There was a script that didn't get halted which I thought should have
been; a WMI event that did some post-exit cleanup for me. If you're
running NAV2004 here is a little proof-of-concept VBScript to try out.
"CCApp.exe" is the NAV Auto-Protect executable:
--- BEGIN KILLNAV2004.VBS ---
' Feel free to kill "NMain.exe" as well to get rid of the hideous
console <snicker>
pgm = "CCApp.exe"
set wmi = getobject("winmgmts:")
sQuery = "select * from win32_process " _
& "where name='" & pgm & "'"
set processes = wmi.execquery(sQuery)
for each process in processes
process.terminate
next
--- END KILLNAV2004.VBS ---
Now... paste, save, and double click KILLNAV2004.VBS -- Did NAV catch
the 'malicious' script or did it go on vacation?
SUMMARY:
If you ever *do* run a hazardous script in on a box running NAV2004
don't count on Script Blocking to cover your butt.

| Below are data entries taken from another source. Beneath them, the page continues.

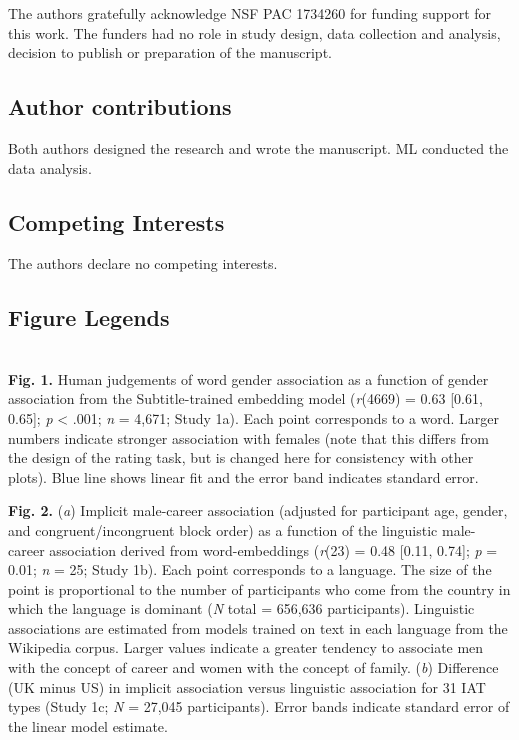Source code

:\documentclass[11pt]{wlscirep}
\begin{document}
The authors gratefully acknowledge NSF PAC 1734260 for funding support for this work. The funders had no role in study design, data collection and analysis, decision to publish or preparation of the manuscript.

\subsection*{Author contributions}

Both authors designed the research and wrote the manuscript. ML conducted the data analysis.

\subsection*{Competing Interests}
The authors declare no competing interests.

\subsection*{Figure Legends} ~\\


{\bf Fig. 1.} Human judgements of word gender association as
a function of gender association from the Subtitle-trained embedding model
(\emph{r}(4669) = 0.63 {[}0.61, 0.65{]}; \emph{p} \textless{} .001; {\emph n} = 4,671; Study 1a). Each point corresponds to a word. Larger numbers indicate
stronger association with females (note that this differs from the
design of the rating task, but is changed here for consistency with
other plots). Blue line shows linear fit and the error band indicates
standard error.


 {\bf Fig. 2.} ({\it a})  Implicit male-career association (adjusted for participant age, gender, and congruent/incongruent block order) as a function of the linguistic male-career association derived from word-embeddings (\emph{r}(23) = 0.48 {[}0.11, 0.74{]}; \emph{p} = 0.01; \emph{n} = 25; Study 1b). Each point corresponds to a language. The size of the point is proportional to the number of participants who come from the country in which the language is dominant ({\it N} total = 656,636 participants). Linguistic associations are estimated from models trained on text in each language from the Wikipedia corpus. Larger values indicate a greater tendency to associate men with the concept of career and women with the concept of family. ({\it b}) Difference (UK minus US) in implicit association versus linguistic association for 31 IAT types (Study 1c; {\it N} = 27,045 participants). Error bands indicate standard error of the linear model
estimate.
\end{document}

Symantec should be publicly flogged for trying to sell this inferior AV
software to home users, especially knowing they have a decently workable
AV product in their Enterprise line.
I didn't intend to flame NAV this much but the more time I spent with it
the worse my experience was. It's hard to believe it's this bad.
Regards,
D.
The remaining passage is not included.